As you read in chapter 13.3 of The Effect, your standard errors in regressions are probably wrong. And as you read in the article by Guido Imbens, we want accurate standard errors because we should be focusing on confidence intervals when reporting our findings because nobody actually cares about or understands p-values.
So why are our standard errors wrong, and how do we fix them?
First, let’s make a model that predicts penguin weight based on bill length, flipper length, and species. We’ll use our regular old trusty lm() for an OLS model with regular standard errors.
library(tidyverse) # For ggplot, dplyr, and friends
library(parameters) # Extract model parameters to data frames
library(marginaleffects) # Easier model predictions
# Get rid of rows with missing values
penguins <- penguins |> drop_na(sex)model1 <- lm(
body_mass ~ bill_len + flipper_len + species,
data = penguins
)
model_parameters(model1)
## Parameter | Coefficient | SE | 95% CI | t(328) | p
## -----------------------------------------------------------------------------------
## (Intercept) | -3864.07 | 533.59 | [-4913.77, -2814.38] | -7.24 | < .001
## bill len | 60.12 | 7.21 | [ 45.94, 74.30] | 8.34 | < .001
## flipper len | 27.54 | 3.21 | [ 21.23, 33.86] | 8.58 | < .001
## species [Chinstrap] | -732.42 | 82.06 | [ -893.85, -570.98] | -8.93 | < .001
## species [Gentoo] | 113.25 | 89.21 | [ -62.23, 288.74] | 1.27 | 0.205
##
## Uncertainty intervals (equal-tailed) and p-values (two-tailed) computed using a Wald t-distribution approximation.A 1 mm increase in bill length is associated with a 60.1 g increase in penguin weight, on average. This is significantly significant and different from zero (p < 0.001), and the confidence interval ranges between 45.9 and 74.3, which means that we’re 95% confident that this range captures the true population parameter (this is a frequentist interval since we didn’t do any Bayesian stuff, so we have to talk about the confidence interval like a net and use awkward language).
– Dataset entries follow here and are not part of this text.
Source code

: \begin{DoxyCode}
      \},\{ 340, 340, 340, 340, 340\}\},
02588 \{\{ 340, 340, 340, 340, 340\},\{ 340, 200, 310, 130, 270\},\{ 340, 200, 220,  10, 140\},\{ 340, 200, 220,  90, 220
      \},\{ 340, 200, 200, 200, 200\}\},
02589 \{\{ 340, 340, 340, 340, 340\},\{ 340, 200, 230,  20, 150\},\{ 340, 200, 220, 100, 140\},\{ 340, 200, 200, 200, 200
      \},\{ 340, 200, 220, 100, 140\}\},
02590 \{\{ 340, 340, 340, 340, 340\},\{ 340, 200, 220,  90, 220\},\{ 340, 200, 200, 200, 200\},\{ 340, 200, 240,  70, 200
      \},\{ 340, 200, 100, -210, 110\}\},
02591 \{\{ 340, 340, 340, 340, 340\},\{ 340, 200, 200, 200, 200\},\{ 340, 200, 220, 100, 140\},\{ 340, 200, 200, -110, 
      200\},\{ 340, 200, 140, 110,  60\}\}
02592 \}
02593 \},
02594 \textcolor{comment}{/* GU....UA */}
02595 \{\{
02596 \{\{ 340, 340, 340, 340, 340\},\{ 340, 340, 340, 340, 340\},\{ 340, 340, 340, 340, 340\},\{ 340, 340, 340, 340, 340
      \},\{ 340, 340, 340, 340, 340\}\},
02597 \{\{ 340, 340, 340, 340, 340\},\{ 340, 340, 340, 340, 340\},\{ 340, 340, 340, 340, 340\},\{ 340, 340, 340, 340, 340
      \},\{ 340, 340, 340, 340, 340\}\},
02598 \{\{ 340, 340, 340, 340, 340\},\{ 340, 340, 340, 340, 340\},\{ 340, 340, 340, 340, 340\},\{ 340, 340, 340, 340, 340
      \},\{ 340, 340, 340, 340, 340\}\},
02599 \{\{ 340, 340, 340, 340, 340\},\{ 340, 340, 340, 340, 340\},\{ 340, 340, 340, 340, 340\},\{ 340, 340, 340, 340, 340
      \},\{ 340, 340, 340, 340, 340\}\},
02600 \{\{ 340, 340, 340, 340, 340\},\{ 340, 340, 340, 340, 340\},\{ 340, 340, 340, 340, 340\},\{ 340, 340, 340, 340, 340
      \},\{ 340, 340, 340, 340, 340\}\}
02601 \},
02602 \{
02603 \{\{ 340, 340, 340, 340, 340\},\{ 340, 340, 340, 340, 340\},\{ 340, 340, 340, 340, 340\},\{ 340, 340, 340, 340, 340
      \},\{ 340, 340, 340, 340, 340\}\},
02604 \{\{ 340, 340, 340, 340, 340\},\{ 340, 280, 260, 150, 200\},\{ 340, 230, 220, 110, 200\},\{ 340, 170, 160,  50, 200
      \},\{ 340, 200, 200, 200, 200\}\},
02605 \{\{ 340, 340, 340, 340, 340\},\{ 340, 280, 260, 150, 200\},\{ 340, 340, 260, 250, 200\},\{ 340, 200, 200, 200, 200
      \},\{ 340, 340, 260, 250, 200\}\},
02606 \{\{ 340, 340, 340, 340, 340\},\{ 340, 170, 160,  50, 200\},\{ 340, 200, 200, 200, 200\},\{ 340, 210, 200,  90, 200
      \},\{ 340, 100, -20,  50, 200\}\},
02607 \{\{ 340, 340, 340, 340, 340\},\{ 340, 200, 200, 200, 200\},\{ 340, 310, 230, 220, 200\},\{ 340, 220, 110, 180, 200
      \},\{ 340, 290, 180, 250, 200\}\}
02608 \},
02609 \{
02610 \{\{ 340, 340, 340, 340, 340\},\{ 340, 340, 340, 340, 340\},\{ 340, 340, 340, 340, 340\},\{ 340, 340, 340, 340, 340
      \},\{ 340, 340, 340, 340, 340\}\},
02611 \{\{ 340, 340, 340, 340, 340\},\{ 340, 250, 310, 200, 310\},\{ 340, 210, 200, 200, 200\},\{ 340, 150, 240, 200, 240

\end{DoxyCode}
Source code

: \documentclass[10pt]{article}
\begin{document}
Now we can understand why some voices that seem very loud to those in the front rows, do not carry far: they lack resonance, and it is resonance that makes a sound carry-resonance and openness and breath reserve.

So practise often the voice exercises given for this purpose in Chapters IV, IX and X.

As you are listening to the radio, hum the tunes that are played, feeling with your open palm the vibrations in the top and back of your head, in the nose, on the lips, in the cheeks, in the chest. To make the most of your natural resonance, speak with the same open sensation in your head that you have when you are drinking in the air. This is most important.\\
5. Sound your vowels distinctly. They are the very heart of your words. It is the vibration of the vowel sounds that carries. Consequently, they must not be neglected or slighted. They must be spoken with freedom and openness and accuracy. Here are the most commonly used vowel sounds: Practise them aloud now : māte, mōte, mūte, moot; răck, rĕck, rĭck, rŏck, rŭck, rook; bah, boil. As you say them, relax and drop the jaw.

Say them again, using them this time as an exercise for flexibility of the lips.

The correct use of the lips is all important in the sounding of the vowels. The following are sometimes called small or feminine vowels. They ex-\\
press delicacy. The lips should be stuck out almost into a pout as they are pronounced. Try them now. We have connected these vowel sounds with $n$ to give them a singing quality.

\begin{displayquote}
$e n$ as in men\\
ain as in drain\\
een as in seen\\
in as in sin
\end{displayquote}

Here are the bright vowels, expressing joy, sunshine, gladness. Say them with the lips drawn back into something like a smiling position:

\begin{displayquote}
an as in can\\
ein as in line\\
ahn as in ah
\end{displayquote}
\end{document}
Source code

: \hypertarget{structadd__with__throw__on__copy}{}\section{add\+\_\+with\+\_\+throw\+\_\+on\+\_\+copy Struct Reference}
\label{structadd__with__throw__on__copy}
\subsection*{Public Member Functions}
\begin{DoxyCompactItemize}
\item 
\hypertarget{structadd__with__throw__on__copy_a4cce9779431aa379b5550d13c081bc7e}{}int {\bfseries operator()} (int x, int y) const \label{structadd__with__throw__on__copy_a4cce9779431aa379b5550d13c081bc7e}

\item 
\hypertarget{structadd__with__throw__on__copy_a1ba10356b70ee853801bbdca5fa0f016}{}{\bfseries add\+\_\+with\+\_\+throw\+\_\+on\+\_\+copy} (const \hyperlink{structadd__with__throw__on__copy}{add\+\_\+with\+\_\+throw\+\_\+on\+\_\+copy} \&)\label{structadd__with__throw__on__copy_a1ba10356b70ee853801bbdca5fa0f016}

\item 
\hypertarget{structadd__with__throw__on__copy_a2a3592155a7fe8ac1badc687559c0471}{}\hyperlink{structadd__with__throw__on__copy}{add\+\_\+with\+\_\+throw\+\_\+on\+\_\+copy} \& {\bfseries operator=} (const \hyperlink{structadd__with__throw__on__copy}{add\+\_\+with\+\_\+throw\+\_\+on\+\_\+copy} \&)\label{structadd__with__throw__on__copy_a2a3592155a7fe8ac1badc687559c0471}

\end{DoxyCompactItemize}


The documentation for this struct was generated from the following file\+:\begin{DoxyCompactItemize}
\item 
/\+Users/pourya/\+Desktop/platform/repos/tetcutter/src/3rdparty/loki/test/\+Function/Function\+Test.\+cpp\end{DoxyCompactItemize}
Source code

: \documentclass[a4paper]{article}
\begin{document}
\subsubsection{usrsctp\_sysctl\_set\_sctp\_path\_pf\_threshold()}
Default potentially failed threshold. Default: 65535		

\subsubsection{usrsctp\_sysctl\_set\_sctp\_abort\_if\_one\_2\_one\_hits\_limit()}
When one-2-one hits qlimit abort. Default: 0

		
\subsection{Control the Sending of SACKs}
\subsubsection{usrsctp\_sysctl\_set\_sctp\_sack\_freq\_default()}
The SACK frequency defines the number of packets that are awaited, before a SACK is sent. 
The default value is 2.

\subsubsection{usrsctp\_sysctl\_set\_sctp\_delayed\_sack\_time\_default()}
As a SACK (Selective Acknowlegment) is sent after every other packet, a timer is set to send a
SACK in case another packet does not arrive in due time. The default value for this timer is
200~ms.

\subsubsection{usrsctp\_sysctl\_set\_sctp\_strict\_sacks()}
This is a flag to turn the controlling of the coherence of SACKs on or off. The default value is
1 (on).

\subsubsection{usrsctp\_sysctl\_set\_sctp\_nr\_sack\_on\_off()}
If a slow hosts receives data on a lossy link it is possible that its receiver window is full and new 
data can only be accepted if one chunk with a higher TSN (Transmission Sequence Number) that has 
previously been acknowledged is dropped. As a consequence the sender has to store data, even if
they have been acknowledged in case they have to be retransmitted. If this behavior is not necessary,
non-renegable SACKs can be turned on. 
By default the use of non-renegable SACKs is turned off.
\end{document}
This confidence interval is the coefficient estimate ± (1.96 × the standard error) (or 60.1 ± (1.96 × 7.21)), so it’s entirely dependent on the accuracy of the standard error. One of the assumptions of this estimate and its corresponding standard error is that the residuals of the regression (i.e. the distance from the predicted values and the actual values—remember this plot from Session 2) must not have any patterns in them. The official name for this assumption is that the errors in an OLS must be homoskedastic (or exhibit homoskedasticity). If errors are heteroskedastic—if the errors aren’t independent from each other, if they aren’t normally distributed, and if there are visible patterns in them—your standard errors (and confidence intervals) will be wrong.
How do you know if your errors are homoskedastic of heterosketastic though?
The easiest way for me (and most people probably) is to visualize the residuals and see if there are any patterns. First, we can use predictions() to calculate predicted values for each penguin, find the residuals for each observation, and then make a scatterplot that puts the actual weight on the x-axis and the residuals on the y-axis.
# Plug the original data into the model and find fitted values and
# residuals/errors
fitted_data <- predictions(model1, newdata = penguins) |>
mutate(residual = body_mass - estimate)
# Look at relationship between fitted values and residuals
ggplot(fitted_data, aes(x = estimate, y = residual)) +
geom_point() +
geom_smooth(method = "lm")
There seems to be two clusters of points here, which is potentially a sign that the errors aren’t independent of each other—there might be a systematic pattern in the errors. We can confirm this if we color the points by species:
ggplot(fitted_data, aes(x = estimate, y = residual)) +
geom_point(aes(color = species)) +
geom_smooth(method = "lm")
And there are indeed species-based clusters within the residuals! We can see this if we look at the distribution of the residuals too. For OLS assumptions to hold—and for our standard errors to be correct—this should be normally distributed:
ggplot(fitted_data, aes(x = residual)) +
geom_histogram(binwidth = 100, color = "white", boundary = 3000)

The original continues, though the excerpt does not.